***** Dataset content

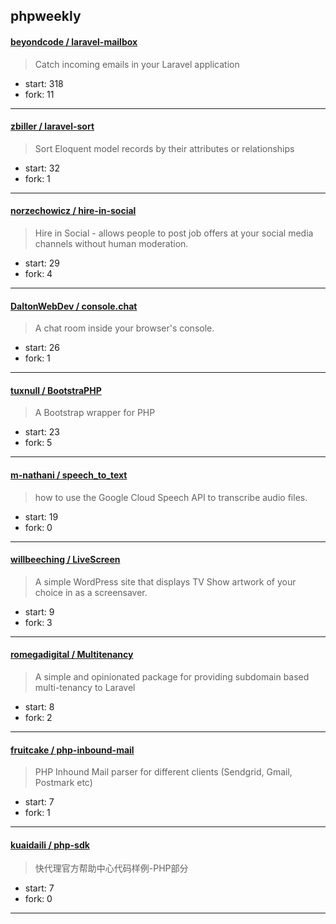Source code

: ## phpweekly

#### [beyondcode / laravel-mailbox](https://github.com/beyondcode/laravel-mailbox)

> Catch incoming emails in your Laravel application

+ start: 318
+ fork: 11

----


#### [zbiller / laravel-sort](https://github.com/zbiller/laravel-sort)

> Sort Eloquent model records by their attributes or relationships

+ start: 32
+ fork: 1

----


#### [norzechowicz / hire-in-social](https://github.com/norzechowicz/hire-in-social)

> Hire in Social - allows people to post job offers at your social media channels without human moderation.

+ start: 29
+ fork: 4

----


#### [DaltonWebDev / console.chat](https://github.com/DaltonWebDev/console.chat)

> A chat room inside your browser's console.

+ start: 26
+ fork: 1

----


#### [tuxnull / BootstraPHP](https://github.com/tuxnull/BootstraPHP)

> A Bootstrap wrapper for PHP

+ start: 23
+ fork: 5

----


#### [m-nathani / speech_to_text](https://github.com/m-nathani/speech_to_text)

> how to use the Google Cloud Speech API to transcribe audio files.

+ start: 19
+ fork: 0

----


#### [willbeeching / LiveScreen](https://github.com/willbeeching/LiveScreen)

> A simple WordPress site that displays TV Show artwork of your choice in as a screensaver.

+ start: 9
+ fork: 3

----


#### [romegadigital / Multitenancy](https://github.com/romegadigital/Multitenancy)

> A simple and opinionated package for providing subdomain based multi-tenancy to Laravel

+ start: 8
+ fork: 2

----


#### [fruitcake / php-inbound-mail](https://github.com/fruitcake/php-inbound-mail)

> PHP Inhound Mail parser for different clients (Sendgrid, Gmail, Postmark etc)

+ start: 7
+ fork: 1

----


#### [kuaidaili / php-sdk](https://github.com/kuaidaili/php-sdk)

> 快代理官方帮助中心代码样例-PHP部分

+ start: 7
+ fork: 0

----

**********
***** Dataset content

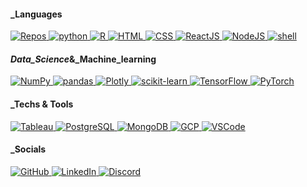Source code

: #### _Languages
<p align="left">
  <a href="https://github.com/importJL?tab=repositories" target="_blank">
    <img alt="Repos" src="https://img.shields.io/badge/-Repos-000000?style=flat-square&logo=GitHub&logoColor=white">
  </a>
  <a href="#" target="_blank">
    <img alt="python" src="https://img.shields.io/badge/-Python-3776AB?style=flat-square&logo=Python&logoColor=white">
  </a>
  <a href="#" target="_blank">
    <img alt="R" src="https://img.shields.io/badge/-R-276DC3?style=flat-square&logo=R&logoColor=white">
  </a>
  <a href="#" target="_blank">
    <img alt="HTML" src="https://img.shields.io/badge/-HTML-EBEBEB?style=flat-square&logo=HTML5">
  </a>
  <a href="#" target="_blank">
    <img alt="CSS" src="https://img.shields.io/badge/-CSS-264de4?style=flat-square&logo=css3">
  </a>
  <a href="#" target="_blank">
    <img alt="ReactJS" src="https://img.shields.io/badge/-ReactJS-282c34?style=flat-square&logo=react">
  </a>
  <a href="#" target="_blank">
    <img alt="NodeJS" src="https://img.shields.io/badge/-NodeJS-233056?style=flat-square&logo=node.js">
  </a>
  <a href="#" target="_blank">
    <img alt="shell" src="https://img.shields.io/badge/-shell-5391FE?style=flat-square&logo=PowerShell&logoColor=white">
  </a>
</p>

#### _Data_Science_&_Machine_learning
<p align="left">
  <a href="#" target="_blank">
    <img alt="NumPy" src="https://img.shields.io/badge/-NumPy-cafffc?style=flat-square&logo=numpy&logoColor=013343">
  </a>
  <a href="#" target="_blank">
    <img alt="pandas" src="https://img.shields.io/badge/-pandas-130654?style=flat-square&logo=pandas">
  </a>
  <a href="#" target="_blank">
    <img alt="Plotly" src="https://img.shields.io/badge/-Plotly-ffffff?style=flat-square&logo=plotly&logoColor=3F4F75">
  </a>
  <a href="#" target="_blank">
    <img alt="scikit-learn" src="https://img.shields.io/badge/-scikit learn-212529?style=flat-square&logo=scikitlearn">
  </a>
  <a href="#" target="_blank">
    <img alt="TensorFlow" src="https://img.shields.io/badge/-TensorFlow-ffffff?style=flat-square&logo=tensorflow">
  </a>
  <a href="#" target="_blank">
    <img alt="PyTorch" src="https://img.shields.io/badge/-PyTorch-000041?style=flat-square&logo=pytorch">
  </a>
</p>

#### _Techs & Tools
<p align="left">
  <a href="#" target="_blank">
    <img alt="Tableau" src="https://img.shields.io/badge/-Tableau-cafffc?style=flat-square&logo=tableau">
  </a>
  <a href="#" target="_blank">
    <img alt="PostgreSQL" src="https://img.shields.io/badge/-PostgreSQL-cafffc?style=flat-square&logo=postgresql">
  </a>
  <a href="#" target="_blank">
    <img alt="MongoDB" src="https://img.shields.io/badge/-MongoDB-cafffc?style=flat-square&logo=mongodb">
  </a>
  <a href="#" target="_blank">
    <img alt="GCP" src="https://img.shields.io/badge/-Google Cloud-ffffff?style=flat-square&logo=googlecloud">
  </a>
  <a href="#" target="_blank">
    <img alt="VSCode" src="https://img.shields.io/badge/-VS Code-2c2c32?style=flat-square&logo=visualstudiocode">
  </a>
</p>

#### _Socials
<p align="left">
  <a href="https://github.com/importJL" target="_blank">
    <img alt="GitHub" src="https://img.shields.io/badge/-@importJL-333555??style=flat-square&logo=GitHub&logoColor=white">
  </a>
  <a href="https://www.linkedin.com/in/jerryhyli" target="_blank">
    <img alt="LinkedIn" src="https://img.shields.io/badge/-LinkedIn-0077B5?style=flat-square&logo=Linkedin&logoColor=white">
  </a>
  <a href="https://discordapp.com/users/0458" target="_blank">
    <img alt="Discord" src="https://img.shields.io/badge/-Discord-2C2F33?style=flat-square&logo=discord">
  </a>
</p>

**********

- Work to complete -
Begin with the line above that has "#### [DaltonWebDev /" and continue through the line that has "#### [willbeeching /", setting each one down exactly. Stop there.

- Solution to the problem -
#### [DaltonWebDev / console.chat](https://github.com/DaltonWebDev/console.chat)

> A chat room inside your browser's console.

+ start: 26
+ fork: 1

----


#### [tuxnull / BootstraPHP](https://github.com/tuxnull/BootstraPHP)

> A Bootstrap wrapper for PHP

+ start: 23
+ fork: 5

----


#### [m-nathani / speech_to_text](https://github.com/m-nathani/speech_to_text)

> how to use the Google Cloud Speech API to transcribe audio files.

+ start: 19
+ fork: 0

----


#### [willbeeching / LiveScreen](https://github.com/willbeeching/LiveScreen)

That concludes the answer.